Tensions militaires entre la Russie et l’Ukraine

La Russie semble masser des troupes à la frontière de l’Ukraine. Plusieurs médias font en effet état de mouvements dans les villes à proximité de la frontière est de l’Ukraine ainsi qu’en Crimée. Le porte-parole du Kremlin, Dmitri Peskov a répondu aux accusations de « provocation » exprimées par le président ukrainien Volodymyr Zelensky en affirmant que la Russie était libre de déplacer ses troupes au sein de son territoire. Toutefois, un haut fonctionnaire de l’administration présidentielle russe, Dmitri Kozak, maintient que la Russie pourrait intervenir pour « défendre » les Russes en Ukraine. Il affirme en effet que l’Ukraine s’apprêterait à purger les populations ethniquement russes. Les services de renseignement ukrainiens considèrent au contraire que, sous couvert d’aider les populations russes, la Russie cherche à « pénétrer plus loin dans le territoire ukrainien ». De leur côté, l’Union Européenne, les États-Unis et la France s’inquiètent des actions entreprises par Moscou. Le ministre des Affaires étrangères français Jean-Yves le Drian s’est entretenu le 9 avril avec ses homologues américains et allemands à la suite de quoi a été publié un communiqué rappelant « le plein soutien de la France à la souveraineté et à l’intégrité territoriale de l’Ukraine ».

  • Dans la région disputée du Donbass, à l’est de l’Ukraine, les tensions sont vives. Une vingtaine de soldats ukrainiens ont perdu la vie depuis le début de l’année 2021. Les deux camps s’accusent mutuellement d’être à l’origine de la montée des tensions. 
  • Depuis 2014 le gouvernement de Kiev ne maîtrise plus une partie de l’Ouest de son territoire qui est aux mains des séparatistes soutenus par Moscou, et qui ont formé les républiques populaires autoproclamées de Lougansk et Donetsk. Le conflit opposant le gouvernement central à ces séparatistes se poursuit et a causé plus de 14 000 morts depuis 2014.
  • La France, par le biais des rencontres au « Format Normandie » (avec l’Allemagne, la Russie et l’Ukraine), s’est impliquée pour trouver une solution pacifique au conflit. Elle tente de faire respecter les Accords de Minsk, signés en 2015 et instaurant un cessez-le-feu entre les belligérants. 

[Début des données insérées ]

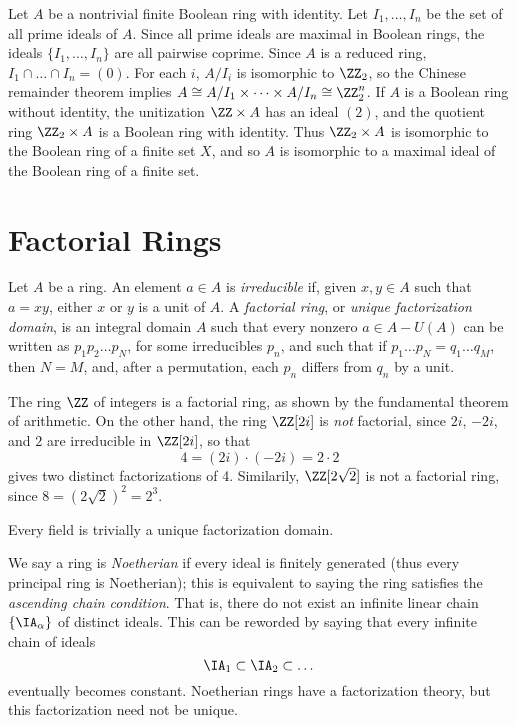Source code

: \begin{example}
    Let $A$ be a nontrivial finite Boolean ring with identity. Let $I_1, \dots, I_n$ be the set of all prime ideals of $A$. Since all prime ideals are maximal in Boolean rings, the ideals $\{ I_1, \dots, I_n \}$ are all pairwise coprime. Since $A$ is a reduced ring, $I_1 \cap \dots \cap I_n = (0)$. For each $i$, $A/I_i$ is isomorphic to $\ZZ_2$, so the Chinese remainder theorem implies $A \cong A/I_1 \times \dots \times A/I_n \cong \ZZ_2^n$. If $A$ is a Boolean ring without identity, the unitization $\ZZ \times A$ has an ideal $(2)$, and the quotient ring $\ZZ_2 \times A$ is a Boolean ring with identity. Thus $\ZZ_2 \times A$ is isomorphic to the Boolean ring of a finite set $X$, and so $A$ is isomorphic to a maximal ideal of the Boolean ring of a finite set.
\end{example}

\section{Factorial Rings}

Let $A$ be a ring. An element $a \in A$ is \emph{irreducible} if, given $x,y \in A$ such that $a = xy$, either $x$ or $y$ is a unit of $A$. A \emph{factorial ring}, or \emph{unique factorization domain}, is an integral domain $A$ such that every nonzero $a \in A - U(A)$ can be written as $p_1 p_2 \dots p_N$, for some irreducibles $p_n$, and such that if $p_1 \dots p_N = q_1 \dots q_M$, then $N = M$, and, after a permutation, each $p_n$ differs from $q_n$ by a unit.

\begin{example}
    The ring $\ZZ$ of integers is a factorial ring, as shown by the fundamental theorem of arithmetic. On the other hand, the ring $\ZZ[2i]$ is \emph{not} factorial, since $2i$, $-2i$, and $2$ are irreducible in $\ZZ[2i]$, so that
    \[ 4 = (2i) \cdot (-2i) = 2 \cdot 2 \]
    gives two distinct factorizations of 4. Similarily, $\ZZ[2\sqrt{2}]$ is not a factorial ring, since $8 = (2\sqrt{2})^2 = 2^3$.
\end{example}

\begin{example}
    Every field is trivially a unique factorization domain.
\end{example}

We say a ring is \emph{Noetherian} if every ideal is finitely generated (thus every principal ring is Noetherian); this is equivalent to saying the ring satisfies the {\it ascending chain condition}. That is, there do not exist an infinite linear chain $\{ \IA_\alpha \}$ of distinct ideals. This can be reworded by saying that every infinite chain of ideals
%
\[ \IA_1 \subset \IA_2 \subset \dots \]
%
eventually becomes constant. Noetherian rings have a factorization theory, but this factorization need not be unique.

Vladimir Poutine signe la loi l’autorisant à se présenter pour deux mandats supplémentaires

Le Président russe Vladimir Poutine a signé le lundi 5 avril la loi lui permettant de se présenter pour deux mandats supplémentaires à la tête du pays. Cette loi avait été adoptée par le parlement russe en mars. Elle concrétise le référendum constitutionnel de l’été 2020 qui prévoyait entre autres « la réinitialisation des mandats » du président. La Constitution russe interdisait de réaliser plus de deux mandats consécutifs, mais la révision constitutionnelle de 2020 précise que cette restriction ne s’applique pas à ceux qui ont occupé le poste avant la révision.

  • Vladimir Poutine a été élu à la présidence pour deux mandats entre 2000 et 2008. Sous la présidence de Dmitri Medvedev entre 2008 et 2012 il a occupé le poste de Premier ministre. Il a ensuite été réélu pour un troisième et quatrième mandat en 2012 et 2018. 
  • Cette loi lui permettrait, en cas de succès aux élections présidentielles, de conserver son poste au Kremlin jusqu’en 2036 (le président russe est élu pour 6 ans).
  • La prochaine élection présidentielle en Russie devrait se tenir en 2024.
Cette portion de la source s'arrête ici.